ディレクトリ抽象化層は、アイデンティティボールトデータの論理的なビューを提供しています。一連のエンティティと関連する属性は、ユーザアプリケーションでユーザに表示、変更、削除させるアイデンティティボールトオブジェクトに基づいて定義します。ディレクトリ抽象化層:
アイデンティティボールトに対して、すべてのユーザアプリケーションのLDAP クエリを実行します。これはアイデンティティボールトからプレゼンテーション層ロジックを分離し、識別データに対する要求がすべてディレクトリ抽象化層を経由するようにします。
ユーザアプリケーション経由で行われたデータ要求の制約とアクセス制御をチェックします。

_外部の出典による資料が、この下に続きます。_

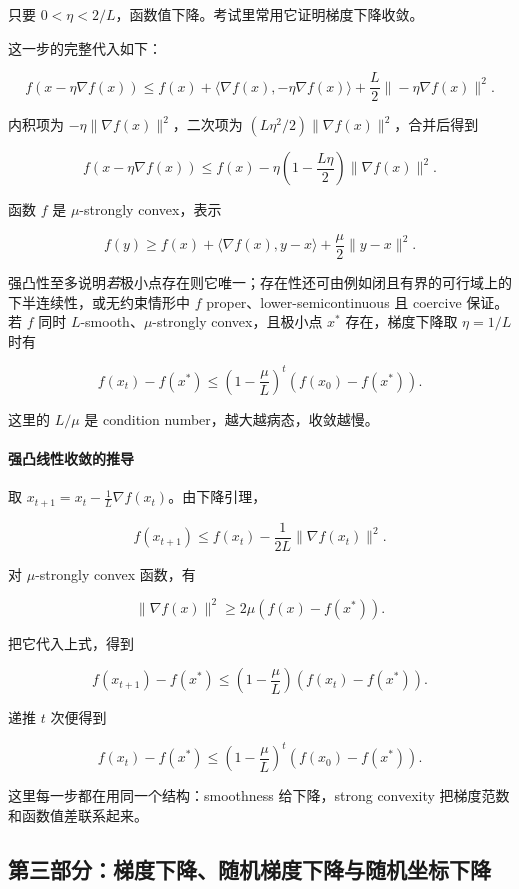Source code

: 只要 \(0<\eta<2/L\)，函数值下降。考试里常用它证明梯度下降收敛。

这一步的完整代入如下：

\[
  f(x-\eta\nabla f(x))
  \le
  f(x)
  +
  \langle\nabla f(x),-\eta\nabla f(x)\rangle
  +
  \frac{L}{2}\|-\eta\nabla f(x)\|^2.
\]

内积项为 \(-\eta\|\nabla f(x)\|^2\)，二次项为 \((L\eta^2/2)\|\nabla f(x)\|^2\)，合并后得到

\[
  f(x-\eta\nabla f(x))
  \le
  f(x)
  -
  \eta\left(1-\frac{L\eta}{2}\right)\|\nabla f(x)\|^2.
\]

函数 \(f\) 是 \(\mu\)-strongly convex，表示

\[
  f(y)\ge
  f(x)+\langle\nabla f(x),y-x\rangle
  +\frac{\mu}{2}\|y-x\|^2.
\]

强凸性至多说明\emph{若}极小点存在则它唯一；存在性还可由例如闭且有界的可行域上的下半连续性，或无约束情形中 \(f\) proper、lower-semicontinuous 且 coercive 保证。若 \(f\) 同时 \(L\)-smooth、\(\mu\)-strongly convex，且极小点 \(x^*\) 存在，梯度下降取 \(\eta=1/L\) 时有

\[
  f(x_t)-f(x^*)
  \le
  \left(1-\frac{\mu}{L}\right)^t
  \left(f(x_0)-f(x^*)\right).
\]

这里的 \(L/\mu\) 是 condition number，越大越病态，收敛越慢。

\paragraph{强凸线性收敛的推导}

取 \(x_{t+1}=x_t-\frac1L\nabla f(x_t)\)。由下降引理，

\[
  f(x_{t+1})
  \le
  f(x_t)
  -
  \frac{1}{2L}\|\nabla f(x_t)\|^2.
\]

对 \(\mu\)-strongly convex 函数，有

\[
  \|\nabla f(x)\|^2
  \ge
  2\mu(f(x)-f(x^*)).
\]

把它代入上式，得到

\[
  f(x_{t+1})-f(x^*)
  \le
  \left(1-\frac{\mu}{L}\right)
  (f(x_t)-f(x^*)).
\]

递推 \(t\) 次便得到

\[
  f(x_t)-f(x^*)
  \le
  \left(1-\frac{\mu}{L}\right)^t
  (f(x_0)-f(x^*)).
\]

这里每一步都在用同一个结构：smoothness 给下降，strong convexity 把梯度范数和函数值差联系起来。

\subsection{第三部分：梯度下降、随机梯度下降与随机坐标下降}

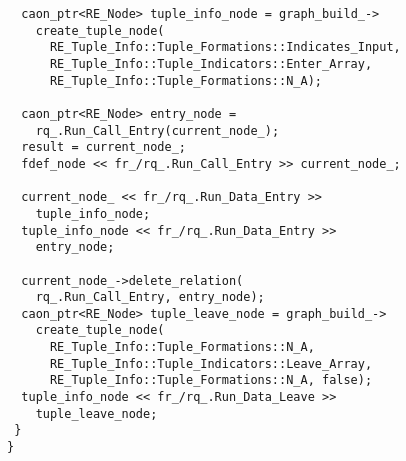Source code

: \begin{lstlisting}
  caon_ptr<RE_Node> tuple_info_node = graph_build_->
    create_tuple_node(
      RE_Tuple_Info::Tuple_Formations::Indicates_Input,
      RE_Tuple_Info::Tuple_Indicators::Enter_Array, 
      RE_Tuple_Info::Tuple_Formations::N_A);
	
  caon_ptr<RE_Node> entry_node = 
    rq_.Run_Call_Entry(current_node_);
  result = current_node_;
  fdef_node << fr_/rq_.Run_Call_Entry >> current_node_;
  
  current_node_ << fr_/rq_.Run_Data_Entry >> 
    tuple_info_node;
  tuple_info_node << fr_/rq_.Run_Data_Entry >> 
    entry_node;
	
  current_node_->delete_relation(
    rq_.Run_Call_Entry, entry_node);
  caon_ptr<RE_Node> tuple_leave_node = graph_build_->
    create_tuple_node(
      RE_Tuple_Info::Tuple_Formations::N_A,
      RE_Tuple_Info::Tuple_Indicators::Leave_Array, 
      RE_Tuple_Info::Tuple_Formations::N_A, false);
  tuple_info_node << fr_/rq_.Run_Data_Leave >> 
    tuple_leave_node;
 }
}

\end{lstlisting}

アイデンティティボールトから取得されたランタイム環境設定とエンティティ定義データをキャッシュに格納します。参照先 セクション 5.1.1, キャッシュ管理
ディレクトリ抽象化層データ定義の構造を定義するには、ディレクトリ抽象化層エディタプラグイン(iManagerのDesignerから使用可)を使用します。詳細は、『Identity Managerユーザアプリケーション:設計ガイド』のディレクトリ抽象化層エディタに関する項目を参照してください。
ワークフローエンジン(プロビジョニングモジュールで使用可)は、管理者が定義したワークフローのステップの管理と実行、およびステータス情報(データベース内)の追跡を担当する一連のJava実行形式ファイルです。必要な承認が付与された後、プロビジョニングシステムは、要求どおりにリソースのプロビジョニングを実行します。
ワークフロー実行時に、ワークフローエンジンは1つまたは複数の電子メールメッセージを送信して、ワークフローのステータスの変更を通知することができます。また、電子メールメッセージを送信して、代理人、委任、および可用性設定の更新をユーザに通知することもできます。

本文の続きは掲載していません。